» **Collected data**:

⟨

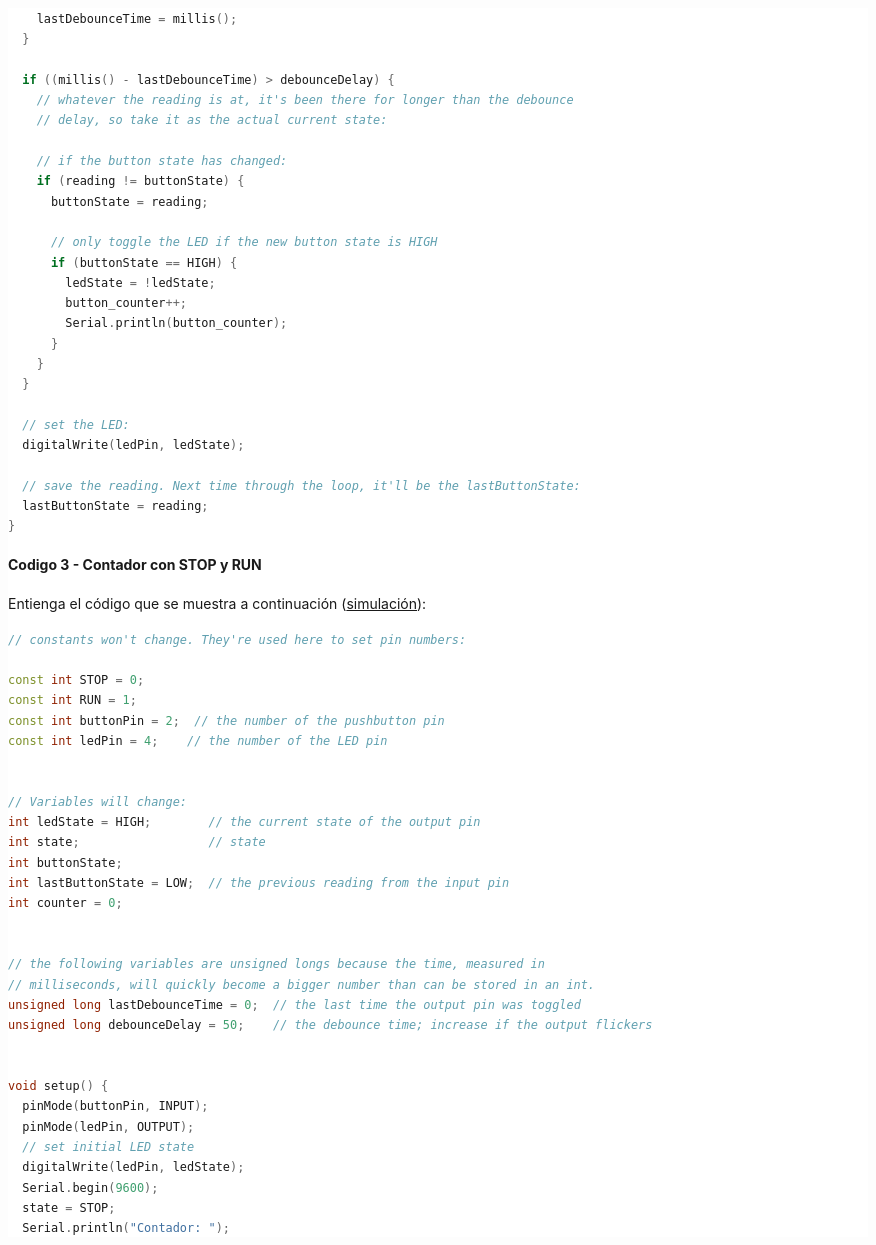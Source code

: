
```ino
    lastDebounceTime = millis();
  }
  
  if ((millis() - lastDebounceTime) > debounceDelay) {
    // whatever the reading is at, it's been there for longer than the debounce
    // delay, so take it as the actual current state:
    
    // if the button state has changed:
    if (reading != buttonState) {
      buttonState = reading;        
      
      // only toggle the LED if the new button state is HIGH
      if (buttonState == HIGH) {        
        ledState = !ledState;
        button_counter++;
        Serial.println(button_counter);
      }
    }
  }
    
  // set the LED:
  digitalWrite(ledPin, ledState);
    
  // save the reading. Next time through the loop, it'll be the lastButtonState:
  lastButtonState = reading;
}
```

#### Codigo 3 - Contador con STOP y RUN

Entienga el código que se muestra a continuación ([simulación](https://www.tinkercad.com/things/8qRU1D5HY6t)):

```ino
// constants won't change. They're used here to set pin numbers:

const int STOP = 0;
const int RUN = 1;
const int buttonPin = 2;  // the number of the pushbutton pin
const int ledPin = 4;    // the number of the LED pin


// Variables will change:
int ledState = HIGH;        // the current state of the output pin
int state;                  // state
int buttonState;
int lastButtonState = LOW;  // the previous reading from the input pin
int counter = 0;


// the following variables are unsigned longs because the time, measured in
// milliseconds, will quickly become a bigger number than can be stored in an int.
unsigned long lastDebounceTime = 0;  // the last time the output pin was toggled
unsigned long debounceDelay = 50;    // the debounce time; increase if the output flickers


void setup() {
  pinMode(buttonPin, INPUT);
  pinMode(ledPin, OUTPUT);
  // set initial LED state
  digitalWrite(ledPin, ledState);
  Serial.begin(9600);
  state = STOP;
  Serial.println("Contador: ");
```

⟩

» **Action item**: Leave the pictures aside and give every entry above again word for word.

» **Problem solution**:
Source code

:
```ino
    lastDebounceTime = millis();
  }
  
  if ((millis() - lastDebounceTime) > debounceDelay) {
    // whatever the reading is at, it's been there for longer than the debounce
    // delay, so take it as the actual current state:
    
    // if the button state has changed:
    if (reading != buttonState) {
      buttonState = reading;        
      
      // only toggle the LED if the new button state is HIGH
      if (buttonState == HIGH) {        
        ledState = !ledState;
        button_counter++;
        Serial.println(button_counter);
      }
    }
  }
    
  // set the LED:
  digitalWrite(ledPin, ledState);
    
  // save the reading. Next time through the loop, it'll be the lastButtonState:
  lastButtonState = reading;
}
```

#### Codigo 3 - Contador con STOP y RUN

Entienga el código que se muestra a continuación ([simulación](https://www.tinkercad.com/things/8qRU1D5HY6t)):

```ino
// constants won't change. They're used here to set pin numbers:

const int STOP = 0;
const int RUN = 1;
const int buttonPin = 2;  // the number of the pushbutton pin
const int ledPin = 4;    // the number of the LED pin


// Variables will change:
int ledState = HIGH;        // the current state of the output pin
int state;                  // state
int buttonState;
int lastButtonState = LOW;  // the previous reading from the input pin
int counter = 0;


// the following variables are unsigned longs because the time, measured in
// milliseconds, will quickly become a bigger number than can be stored in an int.
unsigned long lastDebounceTime = 0;  // the last time the output pin was toggled
unsigned long debounceDelay = 50;    // the debounce time; increase if the output flickers


void setup() {
  pinMode(buttonPin, INPUT);
  pinMode(ledPin, OUTPUT);
  // set initial LED state
  digitalWrite(ledPin, ledState);
  Serial.begin(9600);
  state = STOP;
  Serial.println("Contador: ");
```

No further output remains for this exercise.